(Beginning of MATERIAL SHOWN)

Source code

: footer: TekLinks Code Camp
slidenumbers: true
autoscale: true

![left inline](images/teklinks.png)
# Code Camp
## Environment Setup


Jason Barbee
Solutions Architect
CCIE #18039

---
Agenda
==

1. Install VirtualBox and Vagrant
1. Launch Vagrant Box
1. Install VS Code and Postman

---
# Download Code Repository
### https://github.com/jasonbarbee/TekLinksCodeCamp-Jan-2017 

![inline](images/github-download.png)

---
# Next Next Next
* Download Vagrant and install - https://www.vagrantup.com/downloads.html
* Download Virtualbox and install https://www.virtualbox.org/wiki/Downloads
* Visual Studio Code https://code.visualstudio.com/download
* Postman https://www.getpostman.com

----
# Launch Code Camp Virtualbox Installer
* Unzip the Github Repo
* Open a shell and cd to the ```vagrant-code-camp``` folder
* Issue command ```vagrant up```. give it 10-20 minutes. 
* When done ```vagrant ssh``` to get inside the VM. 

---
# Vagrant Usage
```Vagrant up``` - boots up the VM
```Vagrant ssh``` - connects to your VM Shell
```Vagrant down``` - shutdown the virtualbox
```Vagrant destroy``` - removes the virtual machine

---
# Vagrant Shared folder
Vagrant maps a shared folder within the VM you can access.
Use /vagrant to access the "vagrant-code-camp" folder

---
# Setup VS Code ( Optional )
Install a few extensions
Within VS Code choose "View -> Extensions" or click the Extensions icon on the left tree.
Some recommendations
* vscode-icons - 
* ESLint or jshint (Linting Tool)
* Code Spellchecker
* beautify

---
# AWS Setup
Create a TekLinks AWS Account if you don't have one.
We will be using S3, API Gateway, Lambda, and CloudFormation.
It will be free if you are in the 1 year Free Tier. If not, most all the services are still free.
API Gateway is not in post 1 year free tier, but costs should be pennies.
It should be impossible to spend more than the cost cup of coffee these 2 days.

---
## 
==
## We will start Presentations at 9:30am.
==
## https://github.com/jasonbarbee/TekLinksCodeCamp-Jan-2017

(End of MATERIAL SHOWN)

**DESCRIPTION OF THE TASK**
Every line from the line containing "autoscale: true" through the line containing "Install a few extensions" in the records above must be retyped exactly. Leave out the rest.

**EXPECTED ANSWER**
autoscale: true

![left inline](images/teklinks.png)
# Code Camp
## Environment Setup


Jason Barbee
Solutions Architect
CCIE #18039

---
Agenda
==

1. Install VirtualBox and Vagrant
1. Launch Vagrant Box
1. Install VS Code and Postman

---
# Download Code Repository
### https://github.com/jasonbarbee/TekLinksCodeCamp-Jan-2017 

![inline](images/github-download.png)

---
# Next Next Next
* Download Vagrant and install - https://www.vagrantup.com/downloads.html
* Download Virtualbox and install https://www.virtualbox.org/wiki/Downloads
* Visual Studio Code https://code.visualstudio.com/download
* Postman https://www.getpostman.com

----
# Launch Code Camp Virtualbox Installer
* Unzip the Github Repo
* Open a shell and cd to the ```vagrant-code-camp``` folder
* Issue command ```vagrant up```. give it 10-20 minutes. 
* When done ```vagrant ssh``` to get inside the VM. 

---
# Vagrant Usage
```Vagrant up``` - boots up the VM
```Vagrant ssh``` - connects to your VM Shell
```Vagrant down``` - shutdown the virtualbox
```Vagrant destroy``` - removes the virtual machine

---
# Vagrant Shared folder
Vagrant maps a shared folder within the VM you can access.
Use /vagrant to access the "vagrant-code-camp" folder

---
# Setup VS Code ( Optional )
Install a few extensions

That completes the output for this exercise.